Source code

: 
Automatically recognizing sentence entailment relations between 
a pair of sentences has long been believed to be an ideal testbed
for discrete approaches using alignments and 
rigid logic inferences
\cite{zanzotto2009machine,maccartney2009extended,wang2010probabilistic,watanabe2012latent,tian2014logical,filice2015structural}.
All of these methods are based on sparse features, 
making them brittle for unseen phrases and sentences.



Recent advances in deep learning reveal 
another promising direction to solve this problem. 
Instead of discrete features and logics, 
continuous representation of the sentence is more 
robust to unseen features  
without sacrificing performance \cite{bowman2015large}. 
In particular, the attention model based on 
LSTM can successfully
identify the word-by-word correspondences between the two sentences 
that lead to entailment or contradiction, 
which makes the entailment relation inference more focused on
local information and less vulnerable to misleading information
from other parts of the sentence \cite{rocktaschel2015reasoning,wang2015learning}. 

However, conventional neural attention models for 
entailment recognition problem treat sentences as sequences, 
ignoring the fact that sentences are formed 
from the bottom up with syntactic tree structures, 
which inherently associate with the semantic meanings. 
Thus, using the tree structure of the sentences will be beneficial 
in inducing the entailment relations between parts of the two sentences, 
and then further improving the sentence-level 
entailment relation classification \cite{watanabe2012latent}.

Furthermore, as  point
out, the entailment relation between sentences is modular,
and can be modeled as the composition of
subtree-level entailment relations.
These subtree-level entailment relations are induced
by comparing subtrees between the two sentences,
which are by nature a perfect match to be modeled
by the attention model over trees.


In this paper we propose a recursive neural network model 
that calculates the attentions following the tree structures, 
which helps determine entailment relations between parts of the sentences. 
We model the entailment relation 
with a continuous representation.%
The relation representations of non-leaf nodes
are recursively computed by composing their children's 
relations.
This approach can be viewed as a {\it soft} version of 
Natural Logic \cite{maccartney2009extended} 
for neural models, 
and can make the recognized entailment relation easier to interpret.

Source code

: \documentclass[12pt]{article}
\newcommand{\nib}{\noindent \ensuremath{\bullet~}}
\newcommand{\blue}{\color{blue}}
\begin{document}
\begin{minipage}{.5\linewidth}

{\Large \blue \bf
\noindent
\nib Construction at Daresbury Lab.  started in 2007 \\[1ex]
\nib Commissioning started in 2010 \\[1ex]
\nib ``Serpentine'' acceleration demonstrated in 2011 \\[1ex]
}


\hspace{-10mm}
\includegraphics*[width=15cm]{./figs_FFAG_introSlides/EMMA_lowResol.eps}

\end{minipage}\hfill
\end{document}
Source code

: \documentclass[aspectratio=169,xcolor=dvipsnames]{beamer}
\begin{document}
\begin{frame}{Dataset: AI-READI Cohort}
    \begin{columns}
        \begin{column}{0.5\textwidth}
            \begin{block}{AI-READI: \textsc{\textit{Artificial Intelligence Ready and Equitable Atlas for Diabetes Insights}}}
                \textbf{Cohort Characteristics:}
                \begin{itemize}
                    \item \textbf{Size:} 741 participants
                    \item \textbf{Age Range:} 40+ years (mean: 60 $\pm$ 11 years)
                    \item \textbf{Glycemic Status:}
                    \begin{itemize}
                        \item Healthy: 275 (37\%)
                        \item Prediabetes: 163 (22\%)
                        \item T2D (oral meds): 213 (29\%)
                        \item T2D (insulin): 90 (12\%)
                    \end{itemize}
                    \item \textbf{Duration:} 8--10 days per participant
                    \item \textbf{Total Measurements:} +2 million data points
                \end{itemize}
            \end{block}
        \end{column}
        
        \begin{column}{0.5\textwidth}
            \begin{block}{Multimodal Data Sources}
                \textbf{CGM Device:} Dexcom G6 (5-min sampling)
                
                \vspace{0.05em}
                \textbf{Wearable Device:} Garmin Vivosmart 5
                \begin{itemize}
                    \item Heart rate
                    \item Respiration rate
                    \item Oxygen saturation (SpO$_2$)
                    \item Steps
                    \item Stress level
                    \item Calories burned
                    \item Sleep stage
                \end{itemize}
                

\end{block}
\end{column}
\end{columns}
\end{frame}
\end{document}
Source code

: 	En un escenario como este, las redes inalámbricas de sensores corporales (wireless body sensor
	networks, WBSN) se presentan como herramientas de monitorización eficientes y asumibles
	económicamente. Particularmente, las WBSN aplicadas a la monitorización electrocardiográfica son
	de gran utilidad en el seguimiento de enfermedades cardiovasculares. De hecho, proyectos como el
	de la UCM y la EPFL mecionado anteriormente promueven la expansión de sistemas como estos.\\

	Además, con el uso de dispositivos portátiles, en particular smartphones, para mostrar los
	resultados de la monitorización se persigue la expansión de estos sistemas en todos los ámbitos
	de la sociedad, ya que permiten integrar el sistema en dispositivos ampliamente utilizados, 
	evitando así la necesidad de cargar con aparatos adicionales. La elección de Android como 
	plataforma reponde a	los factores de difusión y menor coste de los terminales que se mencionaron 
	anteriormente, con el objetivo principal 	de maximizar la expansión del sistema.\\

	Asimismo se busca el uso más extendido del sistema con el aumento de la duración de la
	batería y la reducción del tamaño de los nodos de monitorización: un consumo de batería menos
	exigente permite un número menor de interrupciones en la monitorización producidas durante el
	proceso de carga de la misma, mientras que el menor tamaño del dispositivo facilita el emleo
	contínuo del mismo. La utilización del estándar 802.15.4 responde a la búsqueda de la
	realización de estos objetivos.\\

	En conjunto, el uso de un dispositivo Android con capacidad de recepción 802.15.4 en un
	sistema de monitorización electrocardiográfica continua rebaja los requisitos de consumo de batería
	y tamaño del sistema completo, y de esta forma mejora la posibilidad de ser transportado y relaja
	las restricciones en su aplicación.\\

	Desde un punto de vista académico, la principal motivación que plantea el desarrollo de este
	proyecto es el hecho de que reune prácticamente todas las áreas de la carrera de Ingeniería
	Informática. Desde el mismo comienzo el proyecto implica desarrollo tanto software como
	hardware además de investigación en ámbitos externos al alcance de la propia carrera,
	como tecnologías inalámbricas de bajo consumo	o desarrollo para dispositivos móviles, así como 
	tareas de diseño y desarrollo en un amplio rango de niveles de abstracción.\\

****************************************

:: EXERCISE DETAILS ::
In the entries above, restate word for word the lines between the one holding "contínuo del mismo." and the one holding "las restricciones en su aplicación.\\", inclusive, and nothing besides.

:: RESPONSE FOR THIS EXERCISE ::
	contínuo del mismo. La utilización del estándar 802.15.4 responde a la búsqueda de la
	realización de estos objetivos.\\

	En conjunto, el uso de un dispositivo Android con capacidad de recepción 802.15.4 en un
	sistema de monitorización electrocardiográfica continua rebaja los requisitos de consumo de batería
	y tamaño del sistema completo, y de esta forma mejora la posibilidad de ser transportado y relaja
	las restricciones en su aplicación.\\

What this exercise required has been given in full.